Non è certamente innovativa la funzione che si prefiggono: gli esempi di protesi con diversi materiali sono testimoniate da civiltà antiche, ma con i bioceramici l’espressione del nostro primordiale istinto di conservazione ha raggiunto, nell’arco degli ultimi decenni, risultati di grande efficacia.

La ricerca oggi si muove nell’ottica di ridurre l’invasività degli interventi, da un lato progettando protesi sempre più durevoli per limitare il ripetersi delle revisioni e sostituzioni, dall’altro punta a stimolare la reazione del corpo umano a rigenerare se stesso.
Un altro importante contributo viene offerto sul fronte dei dispositivi in materiali ceramici avanzati per la diagnostica, le attività terapeutiche e gli interventi chirurgici.

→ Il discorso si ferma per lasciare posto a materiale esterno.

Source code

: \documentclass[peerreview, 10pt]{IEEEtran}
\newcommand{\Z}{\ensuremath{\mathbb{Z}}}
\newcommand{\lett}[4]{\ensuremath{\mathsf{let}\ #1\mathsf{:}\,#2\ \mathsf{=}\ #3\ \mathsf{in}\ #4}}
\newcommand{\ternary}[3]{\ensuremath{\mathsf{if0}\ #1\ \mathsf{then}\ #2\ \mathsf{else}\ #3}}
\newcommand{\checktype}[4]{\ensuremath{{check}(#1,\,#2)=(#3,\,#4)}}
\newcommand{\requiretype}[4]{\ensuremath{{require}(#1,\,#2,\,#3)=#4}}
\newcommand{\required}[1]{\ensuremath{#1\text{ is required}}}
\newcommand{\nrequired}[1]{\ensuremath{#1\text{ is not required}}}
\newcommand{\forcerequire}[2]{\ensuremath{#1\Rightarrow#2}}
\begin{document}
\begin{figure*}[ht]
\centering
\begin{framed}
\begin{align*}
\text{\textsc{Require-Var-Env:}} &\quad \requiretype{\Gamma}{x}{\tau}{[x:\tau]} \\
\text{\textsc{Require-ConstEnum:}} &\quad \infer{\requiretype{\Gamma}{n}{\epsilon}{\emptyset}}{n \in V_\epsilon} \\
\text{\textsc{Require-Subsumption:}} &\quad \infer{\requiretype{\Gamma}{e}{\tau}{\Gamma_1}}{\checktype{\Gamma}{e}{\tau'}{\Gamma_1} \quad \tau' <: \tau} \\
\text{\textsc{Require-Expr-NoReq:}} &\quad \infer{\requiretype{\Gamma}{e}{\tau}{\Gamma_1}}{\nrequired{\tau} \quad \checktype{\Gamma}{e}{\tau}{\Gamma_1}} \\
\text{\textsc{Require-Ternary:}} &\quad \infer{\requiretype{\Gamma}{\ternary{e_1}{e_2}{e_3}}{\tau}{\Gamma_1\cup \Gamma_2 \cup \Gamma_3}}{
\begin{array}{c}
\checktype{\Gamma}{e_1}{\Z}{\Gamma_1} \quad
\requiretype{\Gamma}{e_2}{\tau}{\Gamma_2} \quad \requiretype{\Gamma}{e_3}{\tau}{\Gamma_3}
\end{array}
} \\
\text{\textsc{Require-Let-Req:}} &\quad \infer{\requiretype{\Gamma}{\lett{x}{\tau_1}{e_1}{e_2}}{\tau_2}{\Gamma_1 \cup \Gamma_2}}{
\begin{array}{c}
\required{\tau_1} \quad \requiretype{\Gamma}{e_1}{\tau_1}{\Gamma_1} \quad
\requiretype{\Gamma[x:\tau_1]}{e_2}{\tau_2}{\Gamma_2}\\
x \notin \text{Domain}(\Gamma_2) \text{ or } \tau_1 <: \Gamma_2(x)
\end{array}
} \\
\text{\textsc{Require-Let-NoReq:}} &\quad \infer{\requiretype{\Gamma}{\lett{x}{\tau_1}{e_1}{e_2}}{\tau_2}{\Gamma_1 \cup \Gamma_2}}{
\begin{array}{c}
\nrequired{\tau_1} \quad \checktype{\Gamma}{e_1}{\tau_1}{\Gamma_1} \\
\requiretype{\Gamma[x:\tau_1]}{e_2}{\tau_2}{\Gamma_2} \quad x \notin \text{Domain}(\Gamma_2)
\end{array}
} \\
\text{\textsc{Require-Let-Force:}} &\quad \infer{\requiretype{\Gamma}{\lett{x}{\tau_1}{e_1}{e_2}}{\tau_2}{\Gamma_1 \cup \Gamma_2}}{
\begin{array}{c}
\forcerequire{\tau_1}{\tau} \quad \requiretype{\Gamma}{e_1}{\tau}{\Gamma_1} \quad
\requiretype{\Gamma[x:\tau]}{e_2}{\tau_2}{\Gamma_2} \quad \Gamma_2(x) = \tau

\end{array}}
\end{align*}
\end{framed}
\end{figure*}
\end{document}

L’osservazione di questi ceramici biomedicali ci richiama alla consapevolezza della perfezione del nostro corpo e allo stesso tempo della sua vulnerabilità. La qualità della nostra vita può essere fortemente condizionata da questi minuscoli apparati che sono responsabili sia di importanti funzioni del nostro organismo sia del funzionamento di sofisticate apparecchiature mediche.

La mostra allestita negli spazi del MIC, a cura di Anna Maria Lega e Valentina Medri,  è stata realizzata in collaborazione con CNR-ISTEC nell’ambito dell’accordo di collaborazione sottoscritto tra le due Istituzioni, con il supporto di CeramTec, Fin-Ceramica, Eurocoating e la collaborazione di Esaote, 3EMESPE e Vincenzo Castellano.